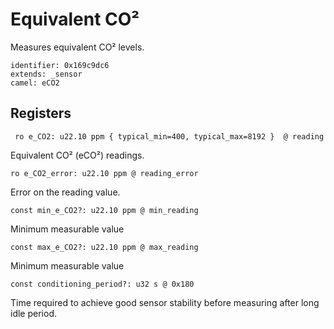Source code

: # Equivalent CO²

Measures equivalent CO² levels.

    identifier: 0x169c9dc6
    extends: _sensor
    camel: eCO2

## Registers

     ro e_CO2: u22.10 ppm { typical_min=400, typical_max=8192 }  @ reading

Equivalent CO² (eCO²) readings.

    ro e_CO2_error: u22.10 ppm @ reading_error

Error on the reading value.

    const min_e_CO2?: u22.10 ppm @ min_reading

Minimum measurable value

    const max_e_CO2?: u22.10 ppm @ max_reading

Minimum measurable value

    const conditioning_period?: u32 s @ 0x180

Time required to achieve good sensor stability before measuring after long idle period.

# # # #

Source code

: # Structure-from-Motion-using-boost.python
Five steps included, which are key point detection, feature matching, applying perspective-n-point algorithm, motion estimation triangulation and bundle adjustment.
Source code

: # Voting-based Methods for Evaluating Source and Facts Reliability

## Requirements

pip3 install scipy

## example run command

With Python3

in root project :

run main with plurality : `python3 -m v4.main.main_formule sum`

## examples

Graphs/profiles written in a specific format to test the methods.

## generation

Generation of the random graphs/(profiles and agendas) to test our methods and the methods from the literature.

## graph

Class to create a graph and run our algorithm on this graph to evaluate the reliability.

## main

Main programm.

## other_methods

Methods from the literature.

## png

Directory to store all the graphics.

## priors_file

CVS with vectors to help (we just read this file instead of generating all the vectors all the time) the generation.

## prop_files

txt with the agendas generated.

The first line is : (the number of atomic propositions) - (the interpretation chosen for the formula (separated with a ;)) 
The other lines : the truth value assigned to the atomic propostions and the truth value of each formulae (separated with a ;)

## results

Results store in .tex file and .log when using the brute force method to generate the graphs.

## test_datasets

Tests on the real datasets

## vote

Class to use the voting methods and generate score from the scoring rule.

# # # #

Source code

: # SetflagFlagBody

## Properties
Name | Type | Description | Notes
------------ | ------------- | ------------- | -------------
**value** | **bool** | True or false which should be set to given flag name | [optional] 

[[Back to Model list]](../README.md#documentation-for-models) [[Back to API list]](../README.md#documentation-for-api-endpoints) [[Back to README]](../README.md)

# # # #

Look above for the line containing "ro e_CO2: u22.10". Output from there through the line containing "const conditioning_period?: u32 s @ 0x180", exactly and inclusively.

**YOUR RESPONSE**
     ro e_CO2: u22.10 ppm { typical_min=400, typical_max=8192 }  @ reading

Equivalent CO² (eCO²) readings.

    ro e_CO2_error: u22.10 ppm @ reading_error

Error on the reading value.

    const min_e_CO2?: u22.10 ppm @ min_reading

Minimum measurable value

    const max_e_CO2?: u22.10 ppm @ max_reading

Minimum measurable value

    const conditioning_period?: u32 s @ 0x180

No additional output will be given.